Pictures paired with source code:
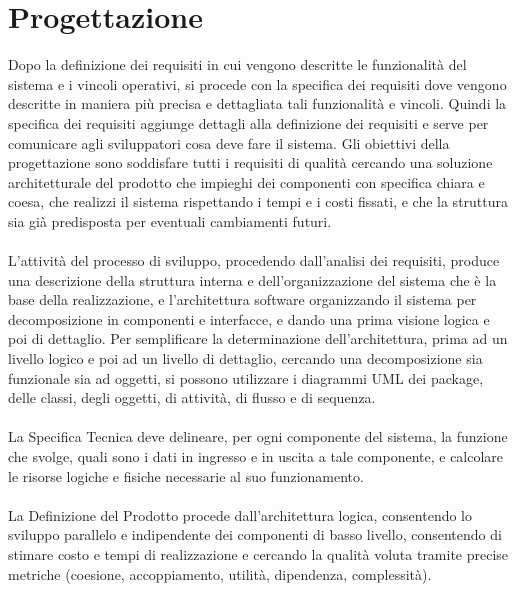 \section{Progettazione}
Dopo la definizione dei requisiti in cui vengono descritte le funzionalit\`a del
sistema e i vincoli operativi, si procede con la specifica dei requisiti dove
vengono descritte in maniera pi\`u precisa e dettagliata tali
funzionalit\`a e vincoli. Quindi la specifica dei requisiti aggiunge dettagli
alla definizione dei requisiti e serve per comunicare agli sviluppatori cosa
deve fare il sistema. 
Gli obiettivi della progettazione sono soddisfare tutti i requisiti di qualit\`a
cercando una soluzione architetturale del prodotto che impieghi dei componenti
con specifica chiara e coesa, che realizzi il sistema rispettando i tempi e i costi
fissati, e che la struttura sia gi\`a predisposta per eventuali cambiamenti
futuri. \\ \\
L'attivit\`a del processo di sviluppo, procedendo dall'analisi dei requisiti,
produce una descrizione della struttura interna e dell'organizzazione del sistema
che \`e la base della realizzazione, e l'architettura software organizzando il
sistema per decomposizione in componenti e interfacce, e dando una prima visione
logica e poi di dettaglio.
Per semplificare la determinazione dell'architettura, prima ad un
livello logico e poi ad un livello di dettaglio, cercando una decomposizione sia
funzionale sia ad oggetti, si possono utilizzare i diagrammi UML dei package,
delle classi, degli oggetti, di attivit\`a, di flusso e di sequenza. \\ \\
La Specifica Tecnica
deve delineare, per ogni componente del sistema, la funzione che svolge, quali
sono i dati in ingresso e in uscita a tale componente, e calcolare le risorse
logiche e fisiche necessarie al suo funzionamento.\\ \\
La Definizione del Prodotto procede dall'architettura logica, consentendo lo
sviluppo parallelo e indipendente dei componenti di basso livello, consentendo
di stimare costo e tempi di realizzazione e cercando la qualit\`a voluta tramite
precise metriche (coesione, accoppiamento, utilit\`a, dipendenza,
complessit\`a).

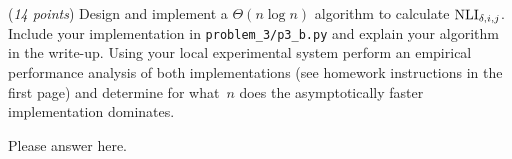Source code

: \documentclass{hw}
\begin{document}
\begin{problem}
  \begin{subproblem}
    (\textit{14 points})
    Design and implement a $\Theta(n\log n)$ algorithm to calculate
    $\textrm{NLI}_{\delta,i,j}$. Include your implementation in
    \texttt{problem\_3/p3\_b.py} and explain your algorithm in the write-up.
    Using your local experimental system perform
    an empirical performance analysis of both implementations (see homework
    instructions in the first page) and determine
    for what~$n$ does the asymptotically faster implementation dominates.
  \end{subproblem}

\begin{solution}
Please answer here.
\end{solution}

\end{problem}

\newpage
\end{document}
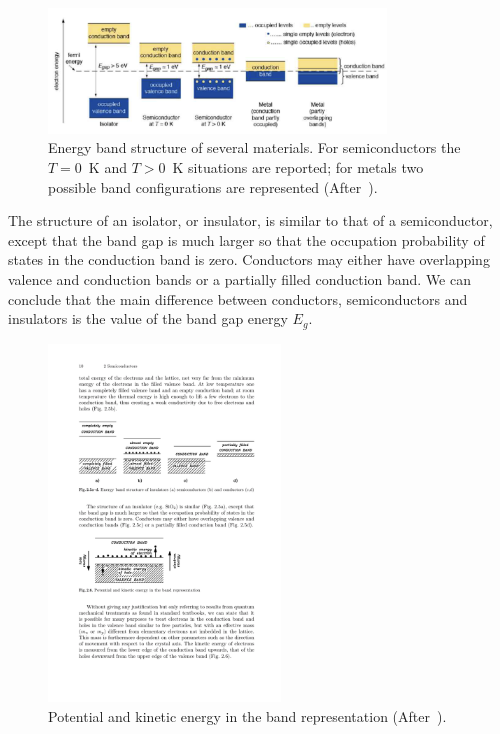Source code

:  
 \begin{figure}[htbp]
   \centering
   \includegraphics[width=0.8\textwidth]{EnergyBandGap.png} %
   \caption{\label{fig:EnergyBandGap}Energy band structure of several materials. For 
   semiconductors the  $T=0$~K and $T>0$~K situations are reported; for metals two 
   possible band configurations are represented (After~\cite{Krammer}).}
\end{figure}


 The structure of an isolator, or insulator, is similar to that of a semiconductor,  except that the band gap is much larger so that 
 the occupation probability of states in the conduction band is zero.   Conductors may either have 
 overlapping valence and conduction bands  or a partially filled conduction band. 
 We can conclude that the main difference between conductors, semiconductors and insulators 
 is the value of the band gap energy $E_g$.
 
 \begin{figure}[htbp]
   \centering
   \includegraphics[width=0.55\textwidth]{KinEnergy.pdf} %
   \caption{\label{fig:KinEnergy}Potential and kinetic energy in the band 
   representation (After~\cite{Lutz:411172}).}
\end{figure}

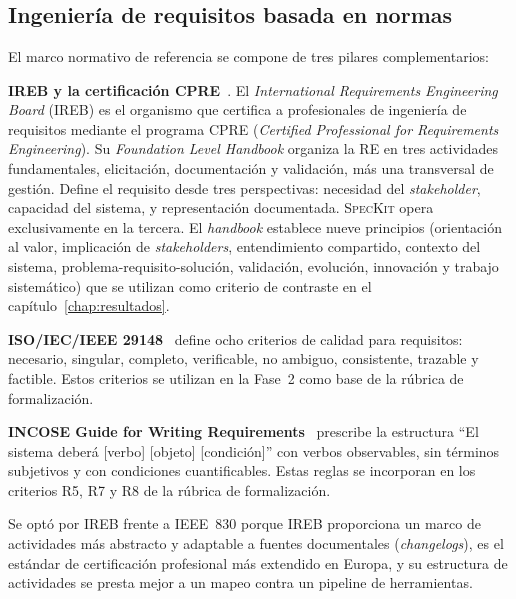 \chapter{\stateoftheartname}
\label{chap:estado-arte}

\section{Ingenier\'ia de requisitos basada en normas}

El marco normativo de referencia se compone de tres pilares complementarios:

\textbf{IREB y la certificaci\'on CPRE}~\cite{cpre,ireb_glossary,ireb_principles}. El \emph{International Requirements Engineering Board} (IREB) es el organismo que certifica a profesionales de ingenier\'ia de requisitos mediante el programa CPRE (\emph{Certified Professional for Requirements Engineering}). Su \emph{Foundation Level Handbook} organiza la RE en tres actividades fundamentales, elicitaci\'on, documentaci\'on y validaci\'on, m\'as una transversal de gesti\'on. Define el requisito desde tres perspectivas: necesidad del \emph{stakeholder}, capacidad del sistema, y representaci\'on documentada. \textsc{SpecKit} opera exclusivamente en la tercera. El \emph{handbook} establece nueve principios (orientaci\'on al valor, implicaci\'on de \emph{stakeholders}, entendimiento compartido, contexto del sistema, problema-requisito-soluci\'on, validaci\'on, evoluci\'on, innovaci\'on y trabajo sistem\'atico) que se utilizan como criterio de contraste en el cap\'itulo~\ref{chap:resultados}.

\textbf{ISO/IEC/IEEE 29148}~\cite{iso29148} define ocho criterios de calidad para requisitos: necesario, singular, completo, verificable, no ambiguo, consistente, trazable y factible. Estos criterios se utilizan en la Fase~2 como base de la r\'ubrica de formalizaci\'on.

\textbf{INCOSE Guide for Writing Requirements}~\cite{incose} prescribe la estructura ``El sistema deber\'a [verbo] [objeto] [condici\'on]'' con verbos observables, sin t\'erminos subjetivos y con condiciones cuantificables. Estas reglas se incorporan en los criterios R5, R7 y R8 de la r\'ubrica de formalizaci\'on.

Se opt\'o por IREB frente a IEEE~830 porque IREB proporciona un marco de actividades m\'as abstracto y adaptable a fuentes documentales (\emph{changelogs}), es el est\'andar de certificaci\'on profesional m\'as extendido en Europa, y su estructura de actividades se presta mejor a un mapeo contra un pipeline de herramientas.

ABOUT THIS EXERCISE: Your answer should be a single number, namely how many lines of the data above hold "caption".

SOLUTION: 2